Opinion
2002-08389
Argued May 12, 2003.
June 16, 2003.
In an action to recover damages for personal injuries, etc., the plaintiffs appeal from an order of the Supreme Court, Queens County (Golar, J.), dated July 11, 2002, which granted the defendants' motion for summary judgment dismissing the complaint.
Parker Waichman (DiJoseph Portegello, P.C., New York, N.Y. [Arnold E. DiJoseph III] of counsel), for appellants.
Congdon, Flaherty, O'Callaghan, Reid, Donlon, Travis Fishlinger, Garden City, N.Y. (Kathleen D. Foley of counsel), for respondents.

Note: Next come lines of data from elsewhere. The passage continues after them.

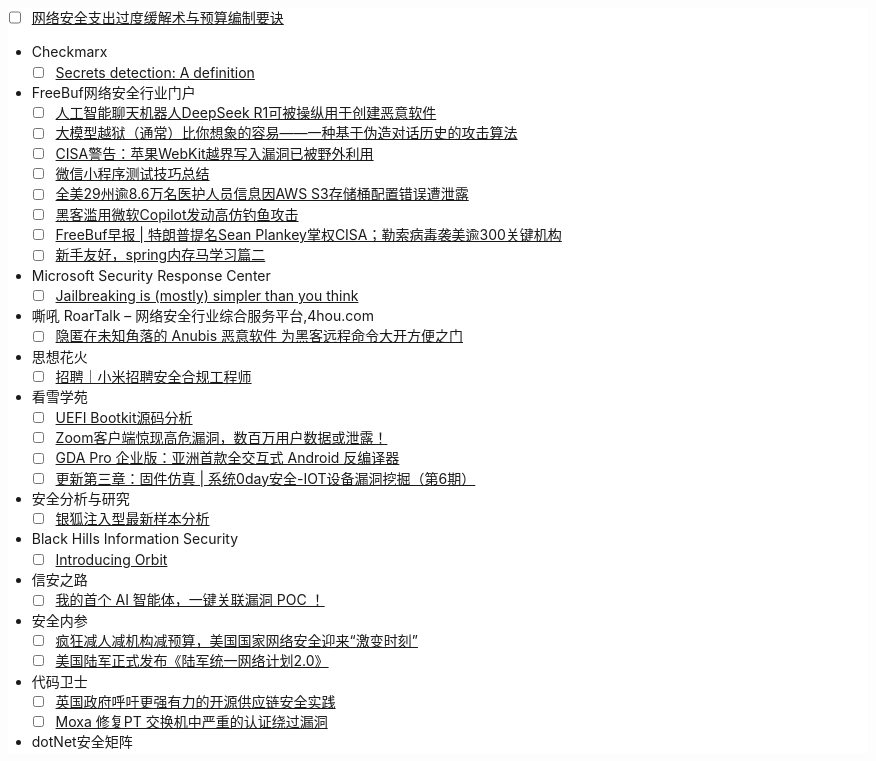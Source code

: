   - [ ] [网络安全支出过度缓解术与预算编制要诀](https://mp.weixin.qq.com/s?__biz=MjM5Njc3NjM4MA==&mid=2651135481&idx=2&sn=ef4fe534d252a23b81c0ae894715f830&chksm=bd15ad2a8a62243c25ea00a1a047126ea495c85420400ef5f1bd46ad3651162be5de6b7815ed&scene=58&subscene=0#rd)
- Checkmarx
  - [ ] [Secrets detection: A definition](https://checkmarx.com/blog/secrets-detection-a-definition/)
- FreeBuf网络安全行业门户
  - [ ] [人工智能聊天机器人DeepSeek R1可被操纵用于创建恶意软件](https://www.freebuf.com/articles/network/424572.html)
  - [ ] [大模型越狱（通常）比你想象的容易——一种基于伪造对话历史的攻击算法](https://www.freebuf.com/vuls/424360.html)
  - [ ] [CISA警告：苹果WebKit越界写入漏洞已被野外利用](https://www.freebuf.com/vuls/424562.html)
  - [ ] [微信小程序测试技巧总结](https://www.freebuf.com/articles/web/424498.html)
  - [ ] [全美29州逾8.6万名医护人员信息因AWS S3存储桶配置错误遭泄露](https://www.freebuf.com/articles/database/424561.html)
  - [ ] [黑客滥用微软Copilot发动高仿钓鱼攻击](https://www.freebuf.com/news/424552.html)
  - [ ] [FreeBuf早报 | 特朗普提名Sean Plankey掌权CISA；勒索病毒袭美逾300关键机构](https://www.freebuf.com/news/424478.html)
  - [ ] [新手友好，spring内存马学习篇二](https://www.freebuf.com/articles/web/424441.html)
- Microsoft Security Response Center
  - [ ] [Jailbreaking is (mostly) simpler than you think](https://msrc.microsoft.com/blog/2025/03/jailbreaking-is-mostly-simpler-than-you-think/)
- 嘶吼 RoarTalk – 网络安全行业综合服务平台,4hou.com
  - [ ] [隐匿在未知角落的 Anubis 恶意软件 为黑客远程命令大开方便之门](https://www.4hou.com/posts/KGkG)
- 思想花火
  - [ ] [招聘｜小米招聘安全合规工程师](https://mp.weixin.qq.com/s?__biz=MjM5Mjc0MDU1MQ==&mid=2452314013&idx=1&sn=35c28fa8cda208efb50a9a5ce749f163&chksm=b17e52358609db23f47999ffdd4481091ec6c77515aa584fe8ef0b77d8710fe562de30e84fa6&scene=58&subscene=0#rd)
- 看雪学苑
  - [ ] [UEFI Bootkit源码分析](https://mp.weixin.qq.com/s?__biz=MjM5NTc2MDYxMw==&mid=2458590760&idx=1&sn=8d19205dd2b2bb12a70df56cca2adcd6&chksm=b18c2ea286fba7b445757b2f58a04e7034651c2ed2a04c18940194d0eb3a73e84178c6ede60f&scene=58&subscene=0#rd)
  - [ ] [Zoom客户端惊现高危漏洞，数百万用户数据或泄露！](https://mp.weixin.qq.com/s?__biz=MjM5NTc2MDYxMw==&mid=2458590760&idx=2&sn=0a7aeb5d4d57669042d37bf081806d7e&chksm=b18c2ea286fba7b419756a4c459e19762ac07b24d2bd8c3c96a4fe5ffa7a30e4286874880f20&scene=58&subscene=0#rd)
  - [ ] [GDA Pro 企业版：亚洲首款全交互式 Android 反编译器](https://mp.weixin.qq.com/s?__biz=MjM5NTc2MDYxMw==&mid=2458590760&idx=3&sn=6360a903ac74b67f538ac36fe43a4ef2&chksm=b18c2ea286fba7b405b4e5dc8f3c0b51ce2e41282a086020b0fee7e93cd26d957b22767837d9&scene=58&subscene=0#rd)
  - [ ] [更新第三章：固件仿真 | 系统0day安全-IOT设备漏洞挖掘（第6期）](https://mp.weixin.qq.com/s?__biz=MjM5NTc2MDYxMw==&mid=2458590760&idx=4&sn=2cad9940a8a1545f94ff39f7369c4adc&chksm=b18c2ea286fba7b4e3d25f2c14ff96f82d35366d6cb021f77ebd28bf16e740ca6b8a14ff8a5b&scene=58&subscene=0#rd)
- 安全分析与研究
  - [ ] [银狐注入型最新样本分析](https://mp.weixin.qq.com/s?__biz=MzA4ODEyODA3MQ==&mid=2247491041&idx=1&sn=750f19ee7ea154bbe71115d558006a24&chksm=902fb2c9a7583bdfaa46a35cbc1ac1c085c4a513ae15689e5f03bb4f9360e22262f942bb7fff&scene=58&subscene=0#rd)
- Black Hills Information Security
  - [ ] [Introducing Orbit](https://www.blackhillsinfosec.com/introducing-orbit/)
- 信安之路
  - [ ] [我的首个 AI 智能体，一键关联漏洞 POC ！](https://mp.weixin.qq.com/s?__biz=MzI5MDQ2NjExOQ==&mid=2247499815&idx=1&sn=dce5a2af1a71a8f7765ee5a87161a141&chksm=ec1df00fdb6a7919f721d0c66c27ddfb05e61b83d6542df7e2a185a0c3ecd417a34dd87c791b&scene=58&subscene=0#rd)
- 安全内参
  - [ ] [疯狂减人减机构减预算，美国国家网络安全迎来“激变时刻”](https://mp.weixin.qq.com/s?__biz=MzI4NDY2MDMwMw==&mid=2247513950&idx=1&sn=3bcd94b91605812c64a86232e8285b80&chksm=ebfaf07edc8d79680311dae10ef75c51b344f1118aebe35abe80b4343beca0687c14c1133cbd&scene=58&subscene=0#rd)
  - [ ] [美国陆军正式发布《陆军统一网络计划2.0》](https://mp.weixin.qq.com/s?__biz=MzI4NDY2MDMwMw==&mid=2247513950&idx=2&sn=6460b7d9d24763be20ef8ad616a3fd24&chksm=ebfaf07edc8d796838f2a25056d0e71bd326b780a18aae428e8155935e7b9048b2b46d8f6176&scene=58&subscene=0#rd)
- 代码卫士
  - [ ] [英国政府呼吁更强有力的开源供应链安全实践](https://mp.weixin.qq.com/s?__biz=MzI2NTg4OTc5Nw==&mid=2247522472&idx=1&sn=18c494d9e5b41721aa975e10d533fe49&chksm=ea94a9c2dde320d46789057a9f66a3fb03bfdedde682811ba7450418ef976cd39940608420b4&scene=58&subscene=0#rd)
  - [ ] [Moxa 修复PT 交换机中严重的认证绕过漏洞](https://mp.weixin.qq.com/s?__biz=MzI2NTg4OTc5Nw==&mid=2247522472&idx=2&sn=634e39e2522108a7d73cce0437f95b34&chksm=ea94a9c2dde320d4cca1664a0acf35b1db71939405a13d0836aced66c411095f4704a7aa3dc9&scene=58&subscene=0#rd)
- dotNet安全矩阵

Before: SANDRA J. FEUERSTEIN, J.P., SONDRA MILLER, LEO F. McGINITY, STEPHEN G. CRANE, JJ.
DECISION ORDER
ORDERED that the order is affirmed, with costs.
The defendants established their entitlement to judgment as a matter of law by demonstrating that the alleged defect in the parking lot where the accident occurred was trivial in nature and not actionable (see Trincere v. County of Suffolk, 90 N.Y.2d 976, 977; DiNapoli v. Huntington Hosp., 303 A.D.2d 359; Hargrove v. Baltic Estates, 278 A.D.2d 278). In response, the plaintiffs failed to raise a triable issue of fact regarding the alleged defect (see Alvarez v. Prospect Hosp., 68 N.Y.2d 320). There was nothing depicted in the plaintiffs' photographs of the site of the accident which raises a triable issue of fact whether the condition constituted a trap or nuisance (see Torres v. City of New York, 300 A.D.2d 391, 392; Dynov v. 16th Ave. Realty Assoc., 292 A.D.2d 335, 336). Further, the affidavit of the plaintiffs' expert was insufficient to raise a triable issue of fact as it failed to indicate the dimensions of the alleged depression and did not state when the expert inspected the site (see Cruz v. Deno's Wonder Wheel Park, 297 A.D.2d 653; Wasserman v. Genovese Drug Stores, 282 A.D.2d 447, 448). Accordingly, the Supreme Court properly granted the defendants' motion for summary judgment dismissing the complaint.
FEUERSTEIN, J.P., S. MILLER, McGINITY and CRANE, JJ., concur.